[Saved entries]
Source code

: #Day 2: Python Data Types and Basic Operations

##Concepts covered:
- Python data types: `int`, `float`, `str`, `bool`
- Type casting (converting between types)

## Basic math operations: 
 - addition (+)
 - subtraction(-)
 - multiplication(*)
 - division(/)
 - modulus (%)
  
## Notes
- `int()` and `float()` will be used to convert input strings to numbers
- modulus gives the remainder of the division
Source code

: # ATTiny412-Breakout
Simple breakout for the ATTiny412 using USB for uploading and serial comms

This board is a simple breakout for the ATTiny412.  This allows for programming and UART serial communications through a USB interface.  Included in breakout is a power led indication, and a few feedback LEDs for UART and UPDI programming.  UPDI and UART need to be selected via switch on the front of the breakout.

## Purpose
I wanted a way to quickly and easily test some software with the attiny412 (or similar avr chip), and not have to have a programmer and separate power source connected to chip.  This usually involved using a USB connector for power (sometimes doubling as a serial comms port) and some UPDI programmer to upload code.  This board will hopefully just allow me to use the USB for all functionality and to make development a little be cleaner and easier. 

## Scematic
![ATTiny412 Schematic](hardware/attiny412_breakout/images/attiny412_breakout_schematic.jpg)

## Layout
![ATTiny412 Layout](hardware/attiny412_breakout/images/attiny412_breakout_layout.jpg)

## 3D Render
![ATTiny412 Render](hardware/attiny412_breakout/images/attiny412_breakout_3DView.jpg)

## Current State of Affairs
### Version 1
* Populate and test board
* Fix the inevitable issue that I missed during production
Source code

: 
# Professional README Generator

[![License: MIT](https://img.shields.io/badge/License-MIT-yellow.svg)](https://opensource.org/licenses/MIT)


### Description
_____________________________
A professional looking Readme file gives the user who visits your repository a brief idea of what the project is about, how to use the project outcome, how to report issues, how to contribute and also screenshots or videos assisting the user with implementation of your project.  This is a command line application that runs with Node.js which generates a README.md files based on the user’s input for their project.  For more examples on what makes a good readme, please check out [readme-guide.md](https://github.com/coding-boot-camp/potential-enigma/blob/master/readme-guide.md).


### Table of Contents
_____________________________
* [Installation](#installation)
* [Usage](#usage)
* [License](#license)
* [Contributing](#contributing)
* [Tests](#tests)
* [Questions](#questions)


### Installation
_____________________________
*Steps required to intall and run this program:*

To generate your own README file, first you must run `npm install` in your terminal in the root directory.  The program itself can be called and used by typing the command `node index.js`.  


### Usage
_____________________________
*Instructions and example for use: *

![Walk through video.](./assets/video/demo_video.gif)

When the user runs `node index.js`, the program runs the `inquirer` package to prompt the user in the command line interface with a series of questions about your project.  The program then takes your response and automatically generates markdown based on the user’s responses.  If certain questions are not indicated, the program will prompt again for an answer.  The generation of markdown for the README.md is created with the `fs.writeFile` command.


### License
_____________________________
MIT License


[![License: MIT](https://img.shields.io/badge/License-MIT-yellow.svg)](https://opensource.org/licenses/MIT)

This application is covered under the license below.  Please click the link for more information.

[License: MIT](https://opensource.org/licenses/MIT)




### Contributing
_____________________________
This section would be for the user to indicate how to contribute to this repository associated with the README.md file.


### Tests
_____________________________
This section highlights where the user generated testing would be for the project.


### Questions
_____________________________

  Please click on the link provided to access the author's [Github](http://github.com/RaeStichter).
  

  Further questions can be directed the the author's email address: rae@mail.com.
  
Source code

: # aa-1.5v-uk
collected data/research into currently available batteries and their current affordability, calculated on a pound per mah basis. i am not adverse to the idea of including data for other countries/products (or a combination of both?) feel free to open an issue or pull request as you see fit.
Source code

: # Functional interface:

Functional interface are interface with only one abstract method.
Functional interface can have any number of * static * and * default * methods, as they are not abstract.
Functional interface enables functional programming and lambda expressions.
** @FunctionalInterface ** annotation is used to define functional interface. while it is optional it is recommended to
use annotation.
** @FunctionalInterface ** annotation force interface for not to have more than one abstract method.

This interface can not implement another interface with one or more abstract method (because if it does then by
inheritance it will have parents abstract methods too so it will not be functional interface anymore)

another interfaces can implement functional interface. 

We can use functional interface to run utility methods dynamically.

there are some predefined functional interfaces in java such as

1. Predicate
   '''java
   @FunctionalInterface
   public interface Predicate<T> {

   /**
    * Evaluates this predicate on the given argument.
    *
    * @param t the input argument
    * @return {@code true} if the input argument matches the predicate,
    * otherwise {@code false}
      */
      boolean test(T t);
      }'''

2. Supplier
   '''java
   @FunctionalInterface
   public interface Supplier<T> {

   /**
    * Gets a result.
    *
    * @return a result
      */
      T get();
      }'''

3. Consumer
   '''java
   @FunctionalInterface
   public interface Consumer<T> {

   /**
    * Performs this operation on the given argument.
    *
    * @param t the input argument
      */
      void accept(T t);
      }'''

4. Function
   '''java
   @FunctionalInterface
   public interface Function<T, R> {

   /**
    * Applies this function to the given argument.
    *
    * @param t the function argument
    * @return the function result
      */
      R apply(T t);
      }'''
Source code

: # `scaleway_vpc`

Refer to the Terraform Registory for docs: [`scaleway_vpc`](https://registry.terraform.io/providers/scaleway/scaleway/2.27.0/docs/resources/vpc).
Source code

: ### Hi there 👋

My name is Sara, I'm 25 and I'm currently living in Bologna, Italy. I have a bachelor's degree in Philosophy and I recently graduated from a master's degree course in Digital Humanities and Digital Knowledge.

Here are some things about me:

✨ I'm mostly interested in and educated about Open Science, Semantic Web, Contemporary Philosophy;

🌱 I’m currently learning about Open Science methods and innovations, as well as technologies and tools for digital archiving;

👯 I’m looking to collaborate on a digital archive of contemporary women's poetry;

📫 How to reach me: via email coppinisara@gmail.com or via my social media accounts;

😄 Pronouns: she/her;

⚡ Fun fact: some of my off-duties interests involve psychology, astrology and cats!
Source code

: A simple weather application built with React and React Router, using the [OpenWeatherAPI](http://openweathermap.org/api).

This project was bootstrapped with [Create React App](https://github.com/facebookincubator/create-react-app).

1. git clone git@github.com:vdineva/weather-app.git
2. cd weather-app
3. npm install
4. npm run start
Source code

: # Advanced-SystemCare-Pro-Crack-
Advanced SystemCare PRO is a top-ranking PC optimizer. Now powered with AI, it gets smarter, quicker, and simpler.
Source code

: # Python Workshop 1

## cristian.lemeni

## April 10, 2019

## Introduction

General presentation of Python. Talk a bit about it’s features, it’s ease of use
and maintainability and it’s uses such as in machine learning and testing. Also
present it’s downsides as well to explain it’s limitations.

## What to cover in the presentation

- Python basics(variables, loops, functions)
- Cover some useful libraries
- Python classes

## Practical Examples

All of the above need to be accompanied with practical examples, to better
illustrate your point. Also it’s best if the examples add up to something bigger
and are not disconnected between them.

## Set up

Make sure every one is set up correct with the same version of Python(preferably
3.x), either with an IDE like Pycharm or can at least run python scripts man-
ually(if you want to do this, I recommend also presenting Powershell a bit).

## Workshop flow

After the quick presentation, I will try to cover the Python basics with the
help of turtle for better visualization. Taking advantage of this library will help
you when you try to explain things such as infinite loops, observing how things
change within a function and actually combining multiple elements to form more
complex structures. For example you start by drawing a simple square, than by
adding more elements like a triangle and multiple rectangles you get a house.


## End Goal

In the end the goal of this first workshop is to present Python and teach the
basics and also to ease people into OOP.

**PROBLEM**
Every line above holding the string "Advanced" should be listed.

**ANSWER SECTION**
: # Advanced-SystemCare-Pro-Crack-
Advanced SystemCare PRO is a top-ranking PC optimizer. Now powered with AI, it gets smarter, quicker, and simpler.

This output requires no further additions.